Tu m’as fait acheter les Fleurs du Mal. Je ne les avais pas ouvertes depuis plus de vingt ans.

Littérairement, j’admire C. B. plus qu’autrefois. Son vers de prose, son vers initial, est beau. Le vers amené par la rime est souvent au-dessous de tout ; nous chercherons tout à l’heure pourquoi. Mais les images sont fortes, neuves, pleines de sens.

Avec cela, je conserve toute mon antipathie pour l’auteur, et par conséquent pour son livre, puisqu’il se vautre dedans.

D’abord, l’odeur de Cuvette crasseuse et d’immonde hôtel garni, qui flotte sur ces vers, est insoutenable. Pot-Bouille me dégoûte moins. Pot-Bouille a quelque chose de rissolé qui fait figure de tableau. Mais Baudelaire sent la punaise pourrie.

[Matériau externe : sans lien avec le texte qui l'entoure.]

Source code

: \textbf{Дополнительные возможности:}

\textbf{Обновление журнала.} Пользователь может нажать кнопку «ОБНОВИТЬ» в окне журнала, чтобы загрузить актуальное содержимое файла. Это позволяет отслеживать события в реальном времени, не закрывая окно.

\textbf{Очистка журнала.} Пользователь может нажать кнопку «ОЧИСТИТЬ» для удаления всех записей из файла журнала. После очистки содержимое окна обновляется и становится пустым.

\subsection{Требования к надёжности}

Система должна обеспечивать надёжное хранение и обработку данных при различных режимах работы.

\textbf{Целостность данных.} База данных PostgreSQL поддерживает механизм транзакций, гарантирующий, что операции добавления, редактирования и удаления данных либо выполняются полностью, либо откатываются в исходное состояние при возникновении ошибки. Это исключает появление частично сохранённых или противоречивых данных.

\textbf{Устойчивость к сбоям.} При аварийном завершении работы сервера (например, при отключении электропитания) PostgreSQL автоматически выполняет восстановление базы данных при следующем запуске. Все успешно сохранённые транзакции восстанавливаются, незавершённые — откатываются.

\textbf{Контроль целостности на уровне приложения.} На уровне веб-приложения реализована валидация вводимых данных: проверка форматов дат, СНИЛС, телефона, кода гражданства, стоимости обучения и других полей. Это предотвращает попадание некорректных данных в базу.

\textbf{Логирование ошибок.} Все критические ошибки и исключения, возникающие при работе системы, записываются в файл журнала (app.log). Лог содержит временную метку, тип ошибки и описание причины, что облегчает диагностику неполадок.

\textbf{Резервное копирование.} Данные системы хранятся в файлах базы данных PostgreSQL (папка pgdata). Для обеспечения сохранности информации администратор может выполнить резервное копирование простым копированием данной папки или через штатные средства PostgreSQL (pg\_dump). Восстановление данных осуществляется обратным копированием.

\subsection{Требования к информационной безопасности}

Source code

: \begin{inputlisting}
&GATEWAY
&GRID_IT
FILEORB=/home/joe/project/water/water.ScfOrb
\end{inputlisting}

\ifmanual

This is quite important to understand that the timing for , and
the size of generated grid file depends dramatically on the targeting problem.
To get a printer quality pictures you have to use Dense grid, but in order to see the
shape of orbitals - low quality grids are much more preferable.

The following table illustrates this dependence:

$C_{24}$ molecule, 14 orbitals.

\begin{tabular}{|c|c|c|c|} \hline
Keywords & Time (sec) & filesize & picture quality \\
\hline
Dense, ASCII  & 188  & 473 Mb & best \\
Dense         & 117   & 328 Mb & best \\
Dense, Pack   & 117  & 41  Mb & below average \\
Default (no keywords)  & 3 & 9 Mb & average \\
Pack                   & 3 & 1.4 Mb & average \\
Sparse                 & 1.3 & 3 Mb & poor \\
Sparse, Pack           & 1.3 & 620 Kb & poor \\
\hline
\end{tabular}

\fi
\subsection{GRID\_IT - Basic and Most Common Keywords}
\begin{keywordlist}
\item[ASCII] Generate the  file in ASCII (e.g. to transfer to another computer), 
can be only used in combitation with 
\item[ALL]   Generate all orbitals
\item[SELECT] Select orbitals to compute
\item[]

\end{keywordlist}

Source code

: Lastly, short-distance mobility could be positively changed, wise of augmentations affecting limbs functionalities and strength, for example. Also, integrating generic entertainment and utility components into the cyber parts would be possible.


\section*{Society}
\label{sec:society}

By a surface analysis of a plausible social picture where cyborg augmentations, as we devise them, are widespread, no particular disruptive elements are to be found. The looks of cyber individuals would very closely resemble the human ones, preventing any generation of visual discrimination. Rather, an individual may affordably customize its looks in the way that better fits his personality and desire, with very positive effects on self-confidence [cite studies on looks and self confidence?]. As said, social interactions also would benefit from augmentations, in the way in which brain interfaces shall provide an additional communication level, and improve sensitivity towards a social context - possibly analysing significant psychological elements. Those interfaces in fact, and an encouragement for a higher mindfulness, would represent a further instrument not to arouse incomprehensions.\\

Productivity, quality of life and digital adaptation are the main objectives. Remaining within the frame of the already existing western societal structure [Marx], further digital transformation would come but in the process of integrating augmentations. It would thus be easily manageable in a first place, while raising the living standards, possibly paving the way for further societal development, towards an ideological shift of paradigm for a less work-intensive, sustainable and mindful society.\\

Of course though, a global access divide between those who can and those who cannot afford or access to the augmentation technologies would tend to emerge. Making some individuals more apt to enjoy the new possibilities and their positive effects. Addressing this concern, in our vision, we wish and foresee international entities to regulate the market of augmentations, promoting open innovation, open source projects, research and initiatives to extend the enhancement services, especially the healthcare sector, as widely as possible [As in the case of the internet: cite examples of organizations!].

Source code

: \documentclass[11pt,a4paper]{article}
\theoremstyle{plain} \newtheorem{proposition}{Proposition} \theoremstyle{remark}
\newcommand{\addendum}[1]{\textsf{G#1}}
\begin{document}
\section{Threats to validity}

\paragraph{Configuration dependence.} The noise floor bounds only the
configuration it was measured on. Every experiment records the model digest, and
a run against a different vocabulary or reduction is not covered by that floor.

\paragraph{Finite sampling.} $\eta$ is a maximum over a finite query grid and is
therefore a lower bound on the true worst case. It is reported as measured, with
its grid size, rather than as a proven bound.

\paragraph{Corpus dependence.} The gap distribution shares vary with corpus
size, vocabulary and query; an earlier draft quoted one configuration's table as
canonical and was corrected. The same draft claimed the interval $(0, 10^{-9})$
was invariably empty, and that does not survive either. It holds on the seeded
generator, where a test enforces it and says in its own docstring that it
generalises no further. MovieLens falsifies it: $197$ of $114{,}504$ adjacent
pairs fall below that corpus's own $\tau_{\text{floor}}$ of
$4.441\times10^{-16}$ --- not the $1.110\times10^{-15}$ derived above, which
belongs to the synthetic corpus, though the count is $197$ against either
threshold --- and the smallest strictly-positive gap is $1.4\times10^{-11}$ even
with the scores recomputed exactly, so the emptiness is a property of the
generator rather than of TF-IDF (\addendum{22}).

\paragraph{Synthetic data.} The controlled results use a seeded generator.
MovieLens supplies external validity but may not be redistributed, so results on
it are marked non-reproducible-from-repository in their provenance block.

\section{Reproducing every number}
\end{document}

Je n’aime ni sa religiosité, qui n’est pas une foi ; ni son enfer, qui n’est pas du satanisme ; ni son hypocrisie qu’il a l’insolence de nous attribuer ; ni son cynisme qui est absolument exempt de grandeur.

Et ce qui me frappe le plus, quand je le considère, ce sont les tares et les ratés de son imagination.

Depuis que je me connais, j’ai toujours vécu dans la lune. Rien ne me semble plus facile que d’échapper au monde sensible, pour un temps sine horà : depuis l’heure où je le désire jusqu’à l’instant de mon sommeil.

Aussi ne puis-je comprendre un poëte qui maudit « un monde où l’action n’est pas la sœur du rêve ». Depuis quand la divinité a-t-elle besoin d’avoir une sœur ? Le rêve est l’action suprême.

Qu’est-ce que l’action matérielle pourrait lui apporter qu’il ne possède pas ? Les poëtes, ce sont le Cyclope de Théocrite, le Wolfram de Wagner, le Satyre de Hugo, le Faune de Mallarmé : ceux qui créent un rêve plus réel que la chose, plus vivant que la vie, plus ardent que l’amour, plus divin que les Dieux. — Ce vers de Baudelaire est indigne d’un poëte.

Et pourquoi demanderais-je au Seigneur « la force et le courage de contempler mon cœur et mon corps sans dégoût ». J’ai cela et mieux que cela, puisque j’ai la faculté d’inventer l’objet que je contemple. Si Baudelaire se dégoûte pourquoi regarde-t-il Baudelaire ?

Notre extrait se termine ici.